▶ **Work instruction**:
Beginning with the first line below, please restate each line exactly, down to and including the line containing "## Expected Behavior".

▶ **Data for this task**:
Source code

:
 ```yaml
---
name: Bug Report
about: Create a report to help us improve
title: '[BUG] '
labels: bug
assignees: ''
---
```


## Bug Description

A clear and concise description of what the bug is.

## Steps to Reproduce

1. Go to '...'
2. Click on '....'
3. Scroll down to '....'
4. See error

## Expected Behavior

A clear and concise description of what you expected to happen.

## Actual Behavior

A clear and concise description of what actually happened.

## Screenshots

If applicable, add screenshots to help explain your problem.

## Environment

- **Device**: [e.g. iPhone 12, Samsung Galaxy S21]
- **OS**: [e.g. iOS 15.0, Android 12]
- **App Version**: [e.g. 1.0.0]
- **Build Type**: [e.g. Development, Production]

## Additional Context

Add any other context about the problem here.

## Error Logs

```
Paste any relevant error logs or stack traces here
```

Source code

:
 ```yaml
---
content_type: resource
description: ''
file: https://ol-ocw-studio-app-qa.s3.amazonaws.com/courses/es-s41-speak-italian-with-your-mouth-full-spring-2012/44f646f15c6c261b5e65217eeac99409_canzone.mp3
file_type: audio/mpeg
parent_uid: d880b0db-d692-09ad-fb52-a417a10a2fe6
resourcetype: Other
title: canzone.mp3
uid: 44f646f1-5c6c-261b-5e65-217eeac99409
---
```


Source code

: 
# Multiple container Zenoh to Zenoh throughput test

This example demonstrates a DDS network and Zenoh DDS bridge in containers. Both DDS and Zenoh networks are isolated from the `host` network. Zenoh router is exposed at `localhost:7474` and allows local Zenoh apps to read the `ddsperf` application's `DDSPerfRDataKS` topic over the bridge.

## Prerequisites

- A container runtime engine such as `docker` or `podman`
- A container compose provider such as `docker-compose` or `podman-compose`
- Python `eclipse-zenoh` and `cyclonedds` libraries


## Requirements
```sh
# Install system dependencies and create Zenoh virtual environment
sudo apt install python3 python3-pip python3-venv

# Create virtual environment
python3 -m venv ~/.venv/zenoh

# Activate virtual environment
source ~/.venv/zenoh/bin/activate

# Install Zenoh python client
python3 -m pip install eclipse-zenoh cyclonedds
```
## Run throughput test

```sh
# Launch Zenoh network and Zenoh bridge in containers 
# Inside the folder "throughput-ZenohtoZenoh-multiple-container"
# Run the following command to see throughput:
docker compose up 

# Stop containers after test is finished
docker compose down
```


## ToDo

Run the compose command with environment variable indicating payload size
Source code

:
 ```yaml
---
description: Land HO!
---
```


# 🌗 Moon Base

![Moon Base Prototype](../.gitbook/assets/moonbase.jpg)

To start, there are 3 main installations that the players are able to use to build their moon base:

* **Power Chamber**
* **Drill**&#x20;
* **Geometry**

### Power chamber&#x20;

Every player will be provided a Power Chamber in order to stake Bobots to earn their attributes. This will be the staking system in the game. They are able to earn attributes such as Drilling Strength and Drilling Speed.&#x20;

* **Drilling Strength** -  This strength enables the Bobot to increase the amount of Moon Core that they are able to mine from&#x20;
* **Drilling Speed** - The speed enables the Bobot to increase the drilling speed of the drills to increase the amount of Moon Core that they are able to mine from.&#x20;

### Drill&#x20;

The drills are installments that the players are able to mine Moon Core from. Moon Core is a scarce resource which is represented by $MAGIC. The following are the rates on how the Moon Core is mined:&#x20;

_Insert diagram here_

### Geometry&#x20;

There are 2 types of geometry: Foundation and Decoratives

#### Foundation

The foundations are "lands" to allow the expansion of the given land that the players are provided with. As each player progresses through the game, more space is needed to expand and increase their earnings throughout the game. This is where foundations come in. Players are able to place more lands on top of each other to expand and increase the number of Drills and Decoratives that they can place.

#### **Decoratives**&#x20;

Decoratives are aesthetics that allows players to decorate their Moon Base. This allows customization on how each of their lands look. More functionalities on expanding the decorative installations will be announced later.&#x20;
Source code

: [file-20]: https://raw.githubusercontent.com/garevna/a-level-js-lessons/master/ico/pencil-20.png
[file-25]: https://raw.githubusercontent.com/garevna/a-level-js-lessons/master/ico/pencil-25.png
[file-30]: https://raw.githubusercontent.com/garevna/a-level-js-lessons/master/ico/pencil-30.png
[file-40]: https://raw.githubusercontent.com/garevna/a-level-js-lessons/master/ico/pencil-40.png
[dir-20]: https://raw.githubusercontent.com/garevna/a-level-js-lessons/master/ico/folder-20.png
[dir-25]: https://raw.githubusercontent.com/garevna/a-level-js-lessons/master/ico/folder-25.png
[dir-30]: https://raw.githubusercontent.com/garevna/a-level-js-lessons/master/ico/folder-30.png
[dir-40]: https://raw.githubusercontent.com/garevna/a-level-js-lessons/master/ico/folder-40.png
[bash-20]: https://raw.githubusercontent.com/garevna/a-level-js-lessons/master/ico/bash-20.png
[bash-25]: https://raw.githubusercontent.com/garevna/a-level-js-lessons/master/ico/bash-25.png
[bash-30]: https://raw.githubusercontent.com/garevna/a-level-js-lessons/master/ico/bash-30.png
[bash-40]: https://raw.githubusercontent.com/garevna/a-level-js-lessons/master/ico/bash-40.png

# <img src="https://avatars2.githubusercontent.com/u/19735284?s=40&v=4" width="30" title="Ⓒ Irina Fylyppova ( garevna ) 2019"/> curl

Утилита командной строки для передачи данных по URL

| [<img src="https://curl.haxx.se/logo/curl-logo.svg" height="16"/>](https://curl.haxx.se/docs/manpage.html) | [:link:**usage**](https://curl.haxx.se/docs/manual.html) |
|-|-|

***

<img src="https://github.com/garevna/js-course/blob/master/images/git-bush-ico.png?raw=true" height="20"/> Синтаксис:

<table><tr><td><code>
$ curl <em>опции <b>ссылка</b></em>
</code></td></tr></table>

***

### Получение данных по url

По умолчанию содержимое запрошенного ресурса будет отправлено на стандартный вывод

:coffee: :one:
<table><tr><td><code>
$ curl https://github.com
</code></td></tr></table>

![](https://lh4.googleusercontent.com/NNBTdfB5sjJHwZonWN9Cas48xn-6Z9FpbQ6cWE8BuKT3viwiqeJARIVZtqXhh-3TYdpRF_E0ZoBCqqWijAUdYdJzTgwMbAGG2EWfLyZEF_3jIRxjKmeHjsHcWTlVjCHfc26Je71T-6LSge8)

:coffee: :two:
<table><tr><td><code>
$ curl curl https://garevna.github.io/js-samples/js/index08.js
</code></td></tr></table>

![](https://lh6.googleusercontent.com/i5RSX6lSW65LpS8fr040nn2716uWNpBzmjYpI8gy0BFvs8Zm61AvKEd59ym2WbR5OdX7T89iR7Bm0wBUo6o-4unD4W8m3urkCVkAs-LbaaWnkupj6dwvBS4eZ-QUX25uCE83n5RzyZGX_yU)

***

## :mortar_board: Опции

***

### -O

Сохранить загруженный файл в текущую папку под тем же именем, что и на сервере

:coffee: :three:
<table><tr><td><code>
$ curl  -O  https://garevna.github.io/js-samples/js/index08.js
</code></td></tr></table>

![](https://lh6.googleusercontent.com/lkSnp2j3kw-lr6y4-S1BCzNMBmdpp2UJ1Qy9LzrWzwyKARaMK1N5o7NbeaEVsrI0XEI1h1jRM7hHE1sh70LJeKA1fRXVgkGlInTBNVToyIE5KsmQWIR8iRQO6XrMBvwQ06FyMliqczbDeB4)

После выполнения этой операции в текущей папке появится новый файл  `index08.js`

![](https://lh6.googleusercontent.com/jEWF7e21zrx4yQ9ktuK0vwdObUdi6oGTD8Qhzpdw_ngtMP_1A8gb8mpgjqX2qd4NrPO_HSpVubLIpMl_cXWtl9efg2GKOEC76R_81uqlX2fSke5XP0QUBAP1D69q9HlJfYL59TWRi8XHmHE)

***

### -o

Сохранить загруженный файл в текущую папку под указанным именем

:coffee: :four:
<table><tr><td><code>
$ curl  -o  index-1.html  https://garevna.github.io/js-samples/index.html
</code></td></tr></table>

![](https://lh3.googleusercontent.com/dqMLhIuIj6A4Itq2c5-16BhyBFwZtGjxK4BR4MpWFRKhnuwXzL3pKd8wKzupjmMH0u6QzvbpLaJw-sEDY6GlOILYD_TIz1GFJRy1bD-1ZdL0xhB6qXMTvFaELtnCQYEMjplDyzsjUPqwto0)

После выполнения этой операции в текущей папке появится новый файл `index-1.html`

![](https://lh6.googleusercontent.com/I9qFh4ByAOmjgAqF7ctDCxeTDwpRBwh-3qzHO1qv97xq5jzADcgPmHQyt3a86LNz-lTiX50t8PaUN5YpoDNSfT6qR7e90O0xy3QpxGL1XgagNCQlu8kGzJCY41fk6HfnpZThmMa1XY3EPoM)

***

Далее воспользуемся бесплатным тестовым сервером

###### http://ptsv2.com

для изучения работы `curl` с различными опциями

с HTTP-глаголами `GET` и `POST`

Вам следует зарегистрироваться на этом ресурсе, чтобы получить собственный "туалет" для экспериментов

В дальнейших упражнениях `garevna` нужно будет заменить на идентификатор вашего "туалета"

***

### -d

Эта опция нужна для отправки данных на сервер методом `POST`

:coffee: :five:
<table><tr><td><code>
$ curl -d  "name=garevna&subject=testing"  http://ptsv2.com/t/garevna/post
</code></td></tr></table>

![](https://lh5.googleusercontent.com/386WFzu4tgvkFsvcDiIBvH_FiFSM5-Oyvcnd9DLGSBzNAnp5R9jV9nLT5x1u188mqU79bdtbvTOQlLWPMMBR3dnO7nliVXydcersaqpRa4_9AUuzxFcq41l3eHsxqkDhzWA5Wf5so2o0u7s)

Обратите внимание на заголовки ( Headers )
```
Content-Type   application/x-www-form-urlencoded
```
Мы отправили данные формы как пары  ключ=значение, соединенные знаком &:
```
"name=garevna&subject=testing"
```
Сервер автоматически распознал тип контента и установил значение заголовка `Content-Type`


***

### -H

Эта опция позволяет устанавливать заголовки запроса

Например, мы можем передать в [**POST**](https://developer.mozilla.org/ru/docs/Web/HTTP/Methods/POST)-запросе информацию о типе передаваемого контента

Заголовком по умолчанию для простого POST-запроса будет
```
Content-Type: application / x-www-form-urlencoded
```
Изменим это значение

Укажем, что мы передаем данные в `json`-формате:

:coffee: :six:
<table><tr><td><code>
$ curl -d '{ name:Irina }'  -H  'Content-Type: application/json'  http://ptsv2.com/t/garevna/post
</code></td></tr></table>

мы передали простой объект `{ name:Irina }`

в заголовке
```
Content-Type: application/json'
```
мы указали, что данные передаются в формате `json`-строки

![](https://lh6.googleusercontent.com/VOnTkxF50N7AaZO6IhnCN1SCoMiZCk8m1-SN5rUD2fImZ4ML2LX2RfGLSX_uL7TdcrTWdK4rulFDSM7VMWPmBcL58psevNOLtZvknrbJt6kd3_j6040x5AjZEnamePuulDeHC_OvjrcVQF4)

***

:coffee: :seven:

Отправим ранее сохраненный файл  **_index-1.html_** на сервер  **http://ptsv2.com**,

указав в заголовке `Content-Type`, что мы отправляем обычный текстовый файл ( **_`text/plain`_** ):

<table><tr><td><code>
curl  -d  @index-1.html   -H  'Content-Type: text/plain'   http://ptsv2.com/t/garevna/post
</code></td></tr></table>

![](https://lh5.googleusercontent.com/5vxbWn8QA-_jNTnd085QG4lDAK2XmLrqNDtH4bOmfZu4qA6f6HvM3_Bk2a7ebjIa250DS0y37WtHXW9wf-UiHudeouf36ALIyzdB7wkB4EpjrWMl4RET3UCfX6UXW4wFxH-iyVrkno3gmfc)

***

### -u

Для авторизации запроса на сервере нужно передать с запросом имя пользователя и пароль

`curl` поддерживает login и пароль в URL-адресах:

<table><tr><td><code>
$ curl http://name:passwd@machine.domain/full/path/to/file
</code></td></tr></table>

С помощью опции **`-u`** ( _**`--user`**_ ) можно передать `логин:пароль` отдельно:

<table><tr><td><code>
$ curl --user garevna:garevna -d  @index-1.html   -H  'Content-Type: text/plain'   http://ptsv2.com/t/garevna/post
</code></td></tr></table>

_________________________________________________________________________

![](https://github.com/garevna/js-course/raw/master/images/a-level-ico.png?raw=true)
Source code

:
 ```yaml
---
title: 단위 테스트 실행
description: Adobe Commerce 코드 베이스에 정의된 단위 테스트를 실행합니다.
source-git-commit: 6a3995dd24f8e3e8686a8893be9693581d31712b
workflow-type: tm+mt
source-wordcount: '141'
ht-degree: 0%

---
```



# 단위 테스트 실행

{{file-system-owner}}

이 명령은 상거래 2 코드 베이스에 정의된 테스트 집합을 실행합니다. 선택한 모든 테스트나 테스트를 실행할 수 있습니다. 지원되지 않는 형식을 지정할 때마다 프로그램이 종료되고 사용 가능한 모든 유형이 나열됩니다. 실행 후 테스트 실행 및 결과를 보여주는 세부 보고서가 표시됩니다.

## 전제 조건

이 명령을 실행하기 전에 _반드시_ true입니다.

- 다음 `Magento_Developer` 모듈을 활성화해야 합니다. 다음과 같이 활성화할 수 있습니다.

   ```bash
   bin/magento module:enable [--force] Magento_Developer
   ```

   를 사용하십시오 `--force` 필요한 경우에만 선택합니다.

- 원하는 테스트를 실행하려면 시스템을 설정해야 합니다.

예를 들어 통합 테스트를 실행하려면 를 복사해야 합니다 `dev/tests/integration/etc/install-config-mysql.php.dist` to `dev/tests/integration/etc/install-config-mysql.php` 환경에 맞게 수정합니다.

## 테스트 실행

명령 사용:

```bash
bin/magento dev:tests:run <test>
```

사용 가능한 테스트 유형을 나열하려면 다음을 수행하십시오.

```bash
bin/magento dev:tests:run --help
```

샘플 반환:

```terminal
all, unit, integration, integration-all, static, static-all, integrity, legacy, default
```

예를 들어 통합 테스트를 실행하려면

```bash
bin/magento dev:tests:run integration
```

▶ **Answer space**:
Source code

:
 ```yaml
---
name: Bug Report
about: Create a report to help us improve
title: '[BUG] '
labels: bug
assignees: ''
---
```


## Bug Description

A clear and concise description of what the bug is.

## Steps to Reproduce

1. Go to '...'
2. Click on '....'
3. Scroll down to '....'
4. See error

## Expected Behavior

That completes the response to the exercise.